TASK GOAL
Locate the string "federationConfiguration" throughout the material and copy every line in which it occurs.

DATA SUPPLIED
################

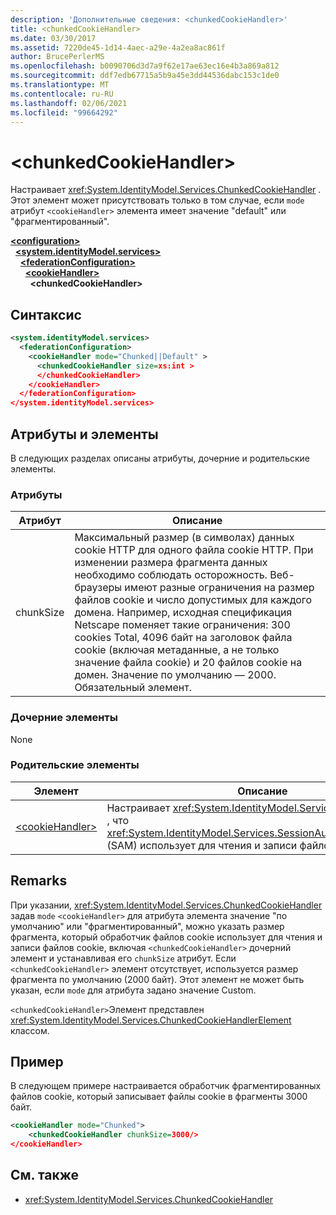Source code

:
 ```yaml
---
description: 'Дополнительные сведения: <chunkedCookieHandler>'
title: <chunkedCookieHandler>
ms.date: 03/30/2017
ms.assetid: 7220de45-1d14-4aec-a29e-4a2ea8ac861f
author: BrucePerlerMS
ms.openlocfilehash: b0090706d3d7a9f62e17ae63ec16e4b3a869a812
ms.sourcegitcommit: ddf7edb67715a5b9a45e3dd44536dabc153c1de0
ms.translationtype: MT
ms.contentlocale: ru-RU
ms.lasthandoff: 02/06/2021
ms.locfileid: "99664292"
---
```

# \<chunkedCookieHandler>

Настраивает <xref:System.IdentityModel.Services.ChunkedCookieHandler> . Этот элемент может присутствовать только в том случае, если `mode` атрибут `<cookieHandler>` элемента имеет значение "default" или "фрагментированный".  
  
[**\<configuration>**](../configuration-element.md)\
&nbsp;&nbsp;[**\<system.identityModel.services>**](system-identitymodel-services.md)\
&nbsp;&nbsp;&nbsp;&nbsp;[**\<federationConfiguration>**](federationconfiguration.md)\
&nbsp;&nbsp;&nbsp;&nbsp;&nbsp;&nbsp;[**\<cookieHandler>**](cookiehandler.md)\
&nbsp;&nbsp;&nbsp;&nbsp;&nbsp;&nbsp;&nbsp;&nbsp;**\<chunkedCookieHandler>**  
  
## <a name="syntax"></a>Синтаксис  
  
```xml  
<system.identityModel.services>  
  <federationConfiguration>  
    <cookieHandler mode="Chunked||Default" >  
      <chunkedCookieHandler size=xs:int >  
      </chunkedCookieHandler>  
    </cookieHandler>  
  </federationConfiguration>  
</system.identityModel.services>  
```  
  
## <a name="attributes-and-elements"></a>Атрибуты и элементы  

 В следующих разделах описаны атрибуты, дочерние и родительские элементы.  
  
### <a name="attributes"></a>Атрибуты  
  
|Атрибут|Описание|  
|---------------|-----------------|  
|chunkSize|Максимальный размер (в символах) данных cookie HTTP для одного файла cookie HTTP. При изменении размера фрагмента данных необходимо соблюдать осторожность. Веб-браузеры имеют разные ограничения на размер файлов cookie и число допустимых для каждого домена. Например, исходная спецификация Netscape поменяет такие ограничения: 300 cookies Total, 4096 байт на заголовок файла cookie (включая метаданные, а не только значение файла cookie) и 20 файлов cookie на домен. Значение по умолчанию — 2000. Обязательный элемент.|  
  
### <a name="child-elements"></a>Дочерние элементы  

 None  
  
### <a name="parent-elements"></a>Родительские элементы  
  
|Элемент|Описание|  
|-------------|-----------------|  
|[\<cookieHandler>](cookiehandler.md)|Настраивает <xref:System.IdentityModel.Services.CookieHandler> , что <xref:System.IdentityModel.Services.SessionAuthenticationModule> (SAM) использует для чтения и записи файлов cookie.|  
  
## <a name="remarks"></a>Remarks  

 При указании, <xref:System.IdentityModel.Services.ChunkedCookieHandler> задав `mode` `<cookieHandler>` для атрибута элемента значение "по умолчанию" или "фрагментированный", можно указать размер фрагмента, который обработчик файлов cookie использует для чтения и записи файлов cookie, включая `<chunkedCookieHandler>` дочерний элемент и устанавливая его `chunkSize` атрибут. Если `<chunkedCookieHandler>` элемент отсутствует, используется размер фрагмента по умолчанию (2000 байт). Этот элемент не может быть указан, если `mode` для атрибута задано значение Custom.  
  
 `<chunkedCookieHandler>`Элемент представлен <xref:System.IdentityModel.Services.ChunkedCookieHandlerElement> классом.  
  
## <a name="example"></a>Пример  

 В следующем примере настраивается обработчик фрагментированных файлов cookie, который записывает файлы cookie в фрагменты 3000 байт.  
  
```xml  
<cookieHandler mode="Chunked">  
    <chunkedCookieHandler chunkSize=3000/>  
</cookieHandler>  
```  
  
## <a name="see-also"></a>См. также

- <xref:System.IdentityModel.Services.ChunkedCookieHandler>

################

RESPONSE BOX
&nbsp;&nbsp;&nbsp;&nbsp;[**\<federationConfiguration>**](federationconfiguration.md)\
  <federationConfiguration>  
  </federationConfiguration>  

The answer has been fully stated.